Bruno Dantas, ministro do TCU, sinalizou que deve rever a decisão que tomou sobre bloqueio de recursos de publicidade do Banco do Brasil e deve abortar também a ideia de estender a medida para a Caixa.

Ainda no radar político, segundo o jornal O Globo, Jair Bolsonaro diz que espera indicar ministro da educação hoje. O presidente afirmou que conversou com cinco ou seis candidatos e escolherá uma pessoa conciliadora para o cargo.

Já na agenda do Congresso, o presidente da Câmara, Rodrigo Maia (DEM-RJ), afirmou em live que, se o Senado não retomar o debate sobre a reforma tributária por meio da comissão mista temporária criada no início do ano, os deputados voltarão a discutir a proposta a partir da próxima terça-feira na Câmara. Maia cobrou que o governo encaminhe texto sobre a reforma para ser incorporado ao debate no Parlamento e indicou, mais uma vez, que não há espaço para o retorno da CPMF.

Inadimplência

Levantamento da empresa de gestão de informação Deep Center mostrou que a inadimplência por conta do desemprego está 12 vezes maior na pandemia do novo coronavírus, segundo informação do jornal “O Estado de S.Paulo”. Entre aqueles que não honraram os vencimentos, a alegação de desemprego cresceu 1.123%. Menos de 20% apontaram “descontrole financeiro”.
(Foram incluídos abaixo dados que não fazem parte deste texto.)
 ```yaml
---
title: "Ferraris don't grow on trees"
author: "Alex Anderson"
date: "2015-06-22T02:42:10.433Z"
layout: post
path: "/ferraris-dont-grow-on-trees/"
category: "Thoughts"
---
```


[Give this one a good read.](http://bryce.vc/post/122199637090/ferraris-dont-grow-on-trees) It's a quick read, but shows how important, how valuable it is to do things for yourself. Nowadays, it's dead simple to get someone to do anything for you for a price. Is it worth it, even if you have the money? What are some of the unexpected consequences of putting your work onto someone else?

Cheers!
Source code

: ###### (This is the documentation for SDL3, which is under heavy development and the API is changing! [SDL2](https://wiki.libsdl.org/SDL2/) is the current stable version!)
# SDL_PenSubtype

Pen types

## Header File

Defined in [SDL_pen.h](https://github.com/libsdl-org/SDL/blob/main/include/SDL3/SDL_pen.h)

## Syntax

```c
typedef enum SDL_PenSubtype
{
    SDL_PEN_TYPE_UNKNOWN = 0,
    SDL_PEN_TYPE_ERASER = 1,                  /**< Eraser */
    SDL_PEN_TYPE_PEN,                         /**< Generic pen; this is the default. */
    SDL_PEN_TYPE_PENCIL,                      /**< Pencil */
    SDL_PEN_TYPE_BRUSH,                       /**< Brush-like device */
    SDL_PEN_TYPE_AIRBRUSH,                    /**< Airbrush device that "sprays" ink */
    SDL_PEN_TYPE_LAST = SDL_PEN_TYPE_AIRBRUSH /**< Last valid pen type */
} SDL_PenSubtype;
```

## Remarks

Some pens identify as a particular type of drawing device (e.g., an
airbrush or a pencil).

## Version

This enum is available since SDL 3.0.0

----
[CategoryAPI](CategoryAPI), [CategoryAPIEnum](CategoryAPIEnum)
A pandemia também causou o congelamento de vagas no mercado de trabalho. Conforme pesquisa da consultoria de recursos humanos Robert Half, cerca de 43% das empresas congelaram vagas de trabalho, ou seja, nem preencheram cargos vagos nem criaram novos. Já 26% mantiveram o quadro, preenchendo cargos vagos, ao passo que 14% abriram novas posições. O restante (17%) reduziu o quadro de funcionários durante a crise.

Panorama corporativo

O fundo de investimento Mubadala, de Abu Dhabi, fez a melhor oferta na fase vinculante e ganhou o direito de discutir com exclusividade os termos do contrato de compra com a Petrobras para a compra da Rlam, segundo maior refinaria do Brasil.

A negociação ainda pode levar algumas semanas para ser concluída, segundo informação da agência Reuters.

Em outra operação, a estatal assinou o contrato para a venda da totalidade de sua participação nos campos de Pescada, Arabaiana e Dentão para a Ouro Preto Óleo e Gás. O valor da operação foi de US$ 1,5 milhão.

Já a empresa de gestão de resíduos Ambipar levantou R$ 1,08 bilhão em sua oferta inicial de ações (IPO, na sigla em inglês). A ação saiu a R$ 24,75, no topo da faixa indicativa de preço.

A companhia vai usar os recursos para renegociar e ou antecipar pagamentos de dívidas com custo de captação elevado e investir na expansão orgânica, por meio da construção de novas bases operacionais e escritórios comerciais. Os recursos também poderão ser usados em aquisições no Brasil e no exterior.

E a Cielo recebeu autorização do Banco Central para ser uma emissora de moeda eletrônica, segundo informação do jornal “O Estado de S.Paulo”. Isso significa que a credenciadora de maquininhas de cartão terá, em tese, mais autonomia. Com o aval do órgão regulador nas mãos, a Cielo poderá ampliar seu leque de atributos como, por exemplo, emitir cartões pré-pagos, o que hoje não é possível, bem como prestar serviço de carteiras digitais de forma independente.